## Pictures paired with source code
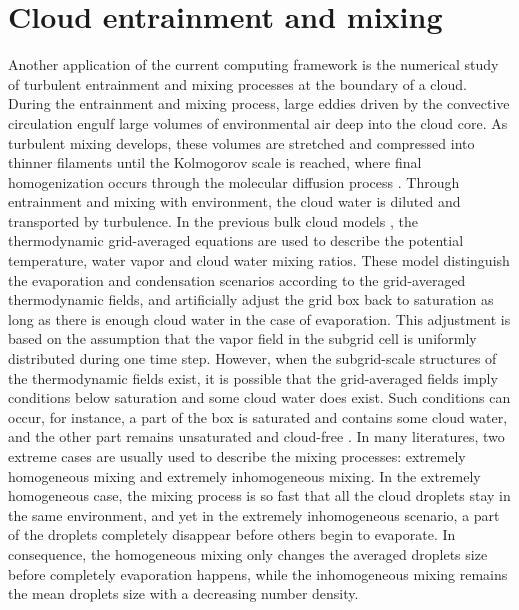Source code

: \chapter{Cloud entrainment and mixing}
Another application of the current computing framework is the numerical study 
of turbulent entrainment and mixing processes at the boundary of a cloud. During the entrainment and mixing process, large eddies driven by the convective circulation engulf large volumes of environmental air deep into the cloud core. As turbulent mixing develops, these volumes are stretched and compressed into thinner filaments until the Kolmogorov scale is reached, where final homogenization occurs through the molecular diffusion process \cite{Burnet2007Observational}. Through entrainment and mixing with environment, the cloud water is diluted and transported by turbulence. In the previous bulk cloud models \cite{Grabowski1990Monotone}, the thermodynamic grid-averaged equations are used to describe the potential temperature, water vapor and cloud water mixing ratios. These model distinguish the evaporation and condensation scenarios according to the grid-averaged thermodynamic fields, and artificially adjust the grid box back to saturation as long as there is enough cloud water in the case of evaporation. This adjustment is based on the assumption that the vapor field in the subgrid cell is uniformly distributed during one time step. However, when the subgrid-scale structures of the thermodynamic fields exist, it is possible that the grid-averaged fields imply conditions below saturation and some cloud water does exist. Such conditions can occur, for instance, a part of the box is saturated and contains some cloud water, and the other part remains unsaturated and cloud-free \cite{Grabowski2007}. In many literatures\cite{Baker1980, Burnet2007Observational, Lehmann2009}, two extreme cases are usually used to describe the mixing processes: extremely homogeneous mixing and extremely inhomogeneous mixing. In the extremely homogeneous case, the mixing process is so fast that all the cloud droplets stay in the same environment, and yet in the extremely inhomogeneous scenario, a part of the droplets completely disappear before others begin to evaporate. In consequence, the homogeneous mixing only changes the averaged droplets size before completely evaporation happens, while the inhomogeneous mixing remains the mean droplets size with a decreasing number density.

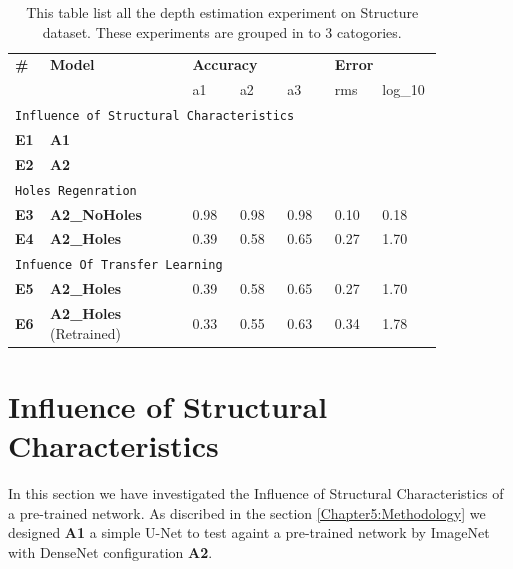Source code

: \begin{table}[h]
\begin{tabular}{p{0.05\linewidth}p{0.3\linewidth}p{0.1\linewidth}p{0.1\linewidth}p{0.1\linewidth}p{0.1\linewidth}p{0.1\linewidth}}
\hline
\textbf{\#} & \textbf{Model} & \multicolumn{3}{l}{\textbf{Accuracy}} & \multicolumn{2}{l}{\textbf{Error}} \\ \cline{3-7} 
                    &                        & a1       & a2       & a3      & rms         & log\_10      \\ \hline
\multicolumn{7}{l}{\texttt{Influence of Structural Characteristics}}                                            \\ \hline
\textbf{E1}                  &  \textbf{A1}               &          &          &         &             &              \\ \hline
\textbf{E2}                  & \textbf{A2}                  &          &          &         &             &              \\ \hline
\multicolumn{7}{l}{\texttt{Holes Regenration}}                                                                   \\ \hline
\textbf{E3}                  & \textbf{A2\_NoHoles}            & 0.98   & 0.98   & 0.98  & 0.10       & 0.18        \\ \hline
\textbf{E4}                  & \textbf{A2\_Holes}              & 0.39   & 0.58   & 0.65  & 0.27      & 1.70       \\ \hline
\multicolumn{7}{l}{\texttt{Infuence Of Transfer Learning}}                                                       \\ \hline
\textbf{E5}                  & \textbf{A2\_Holes}              & 0.39   & 0.58   & 0.65  & 0.27      & 1.70       \\ \hline
\textbf{E6}                  & \textbf{A2\_Holes} (Retrained) & 0.33   & 0.55   & 0.63  & 0.34      & 1.78       \\ \hline
\end{tabular}

\caption{This table list all the depth estimation experiment on Structure dataset. These experiments are grouped in to 3 catogories.}
\end{table}

\section{Influence of Structural Characteristics}
\label{Chapter6:Influence_Structural_Char}
In this section we have investigated the Influence of Structural Characteristics of a pre-trained network.  As discribed in the section \ref{Chapter5:Methodology} we designed \textbf{A1} a simple U-Net to test againt a pre-trained network by ImageNet with DenseNet configuration \textbf{A2}. 
 
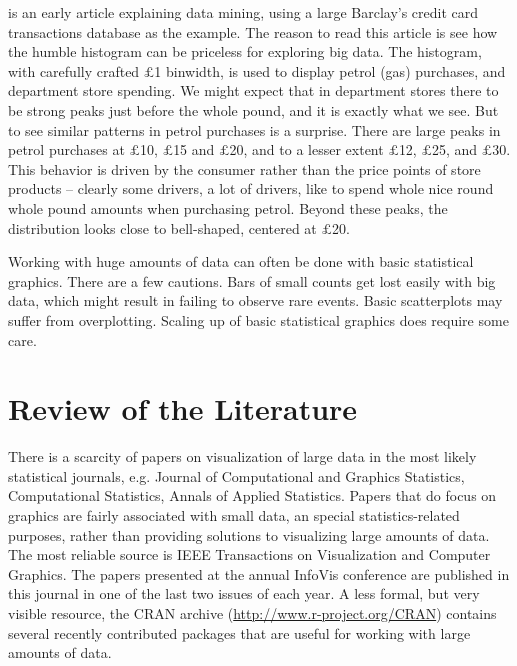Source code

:\documentclass{article}
\begin{document}
\citet{hand2000} is an early article explaining data mining, using a large Barclay's credit card transactions database as the example. The reason to read this article is see how the humble histogram can be priceless for exploring big data. The histogram, with carefully crafted $\pounds$1 binwidth, is used to display petrol (gas) purchases, and department store spending. We might expect that in department stores there to be strong peaks just before the whole pound, and it is exactly what we see. But to see similar patterns in petrol purchases is a surprise. There are large peaks in petrol purchases at $\pounds$10, $\pounds$15 and $\pounds$20, and to a lesser extent $\pounds$12, $\pounds$25, and $\pounds$30. This behavior is driven by the consumer rather than the price points of store products -- clearly some drivers, a lot of drivers, like to spend whole nice round whole pound amounts when purchasing petrol. Beyond these peaks, the distribution looks close to bell-shaped, centered at $\pounds$20.

Working with huge amounts of data can often be done with basic statistical graphics. There are a few cautions. Bars of small counts get lost easily with big data, which might result in failing to observe rare events. Basic scatterplots may suffer from overplotting.  Scaling up of basic statistical graphics does require some care.

\section{Review of the Literature}


There is a scarcity of papers on visualization of large data in the most likely statistical journals, e.g. Journal of Computational and Graphics Statistics, Computational Statistics, Annals of Applied Statistics. Papers that do focus on graphics are fairly associated with small data, an special statistics-related purposes, rather than providing solutions to visualizing large amounts of data. The most reliable source is IEEE Transactions on Visualization and Computer Graphics. The papers presented at the annual InfoVis conference are published in this journal in one of the last two issues of each year. A less formal, but very visible resource, the CRAN archive (\url{http://www.r-project.org/CRAN}) contains several recently contributed packages that are useful for working with large amounts of data.
\end{document}
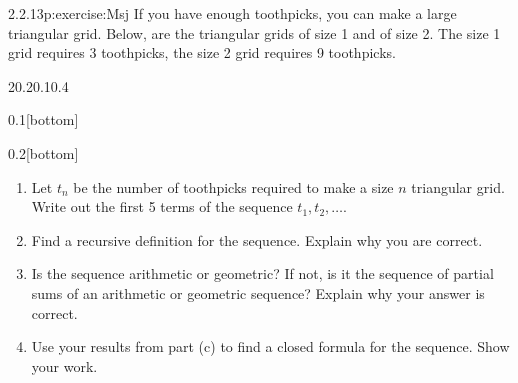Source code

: \documentclass[twoside,11pt,]{book}
\numberwithin{equation}{chapter}
\begin{document}
\begin{divisionsolution}{2.2.13}{}{p:exercise:Msj}%
If you have enough toothpicks, you can make a large triangular grid. Below, are the triangular grids of size 1 and of size 2. The size 1 grid requires 3 toothpicks, the size 2 grid requires 9 toothpicks.%
\begin{sidebyside}{2}{0.2}{0.1}{0.4}%
\begin{sbspanel}{0.1}[bottom]%
%
\end{sbspanel}%
\begin{sbspanel}{0.2}[bottom]%
%
\end{sbspanel}%
\end{sidebyside}%
\par
%
\begin{enumerate}[label=(\alph*)]
\item{}Let \(t_n\) be the number of toothpicks required to make a size \(n\) triangular grid. Write out the first 5 terms of the sequence \(t_1, t_2, \ldots\). %
\item{}Find a recursive definition for the sequence. Explain why you are correct. %
\item{}Is the sequence arithmetic or geometric? If not, is it the sequence of partial sums of an arithmetic or geometric sequence? Explain why your answer is correct. %
\item{}Use your results from part (c) to find a closed formula for the sequence. Show your work. %
\end{enumerate}
%
\end{divisionsolution}%
\end{document}
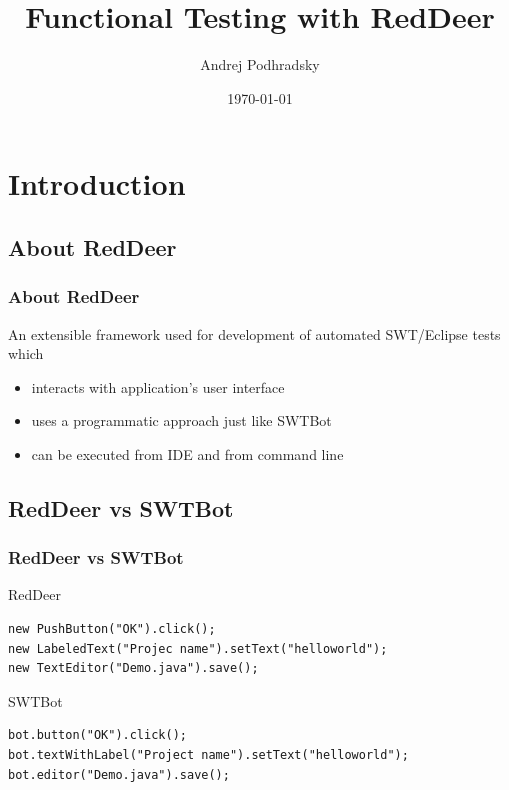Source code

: \documentclass{beamer}
\begin{document}
\title{Functional Testing with RedDeer}   
\author{Andrej Podhradsky}
\date{\today} 



\frame{\titlepage} 


\section{Introduction}

\subsection{About RedDeer}
\begin{frame}[fragile]
\frametitle{About RedDeer}
An extensible framework used for development of automated SWT/Eclipse tests which
\begin{itemize}
\item interacts with application’s user interface
\item uses a programmatic approach just like SWTBot
\item can be executed from IDE and from command line
\end{itemize}
\end{frame}

\subsection{RedDeer vs SWTBot}
\begin{frame}[fragile]
\frametitle{RedDeer vs SWTBot}
RedDeer  
\begin{lstlisting}
new PushButton("OK").click();
new LabeledText("Projec name").setText("helloworld");
new TextEditor("Demo.java").save();
\end{lstlisting}
\vspace{0.5cm}
SWTBot
\begin{lstlisting}
bot.button("OK").click();
bot.textWithLabel("Project name").setText("helloworld");
bot.editor("Demo.java").save();
\end{lstlisting}
\end{frame}
\end{document}
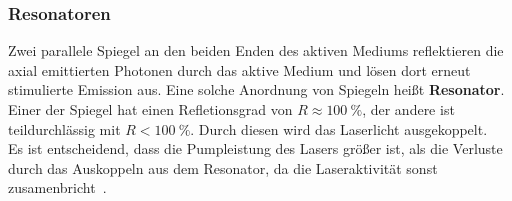         \subsubsection{Resonatoren}
        \label{sec:resonator}
            Zwei parallele Spiegel an den beiden Enden des aktiven Mediums reflektieren die axial emittierten Photonen durch das aktive Medium und lösen dort erneut stimulierte Emission aus.
            Eine solche Anordnung von Spiegeln heißt \textbf{Resonator}. 
            Einer der Spiegel hat einen Refletionsgrad von $R\approx\qty{100}{\percent}$, der andere ist teildurchlässig mit $R < \qty{100}{\percent}$.
            Durch diesen wird das Laserlicht ausgekoppelt.
            \\
            Es ist entscheidend, dass die Pumpleistung des Lasers größer ist, als die Verluste durch das Auskoppeln aus dem Resonator, da die Laseraktivität sonst zusamenbricht~\cite[41 f.]{eichler_2015}. %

## WORK INSTRUCTIONS
Only the lines above from the one with "just like SWTBot" to the one with "Eine solche Anordnung" should be printed, both included and exactly as written; no picture belongs in the copy.

## SOLUTION
\item uses a programmatic approach just like SWTBot
\item can be executed from IDE and from command line
\end{itemize}
\end{frame}

\subsection{RedDeer vs SWTBot}
\begin{frame}[fragile]
\frametitle{RedDeer vs SWTBot}
RedDeer  
\begin{lstlisting}
new PushButton("OK").click();
new LabeledText("Projec name").setText("helloworld");
new TextEditor("Demo.java").save();
\end{lstlisting}
\vspace{0.5cm}
SWTBot
\begin{lstlisting}
bot.button("OK").click();
bot.textWithLabel("Project name").setText("helloworld");
bot.editor("Demo.java").save();
\end{lstlisting}
\end{frame}
\end{document}
         \subsubsection{Resonatoren}
        \label{sec:resonator}
            Zwei parallele Spiegel an den beiden Enden des aktiven Mediums reflektieren die axial emittierten Photonen durch das aktive Medium und lösen dort erneut stimulierte Emission aus.
            Eine solche Anordnung von Spiegeln heißt \textbf{Resonator}. 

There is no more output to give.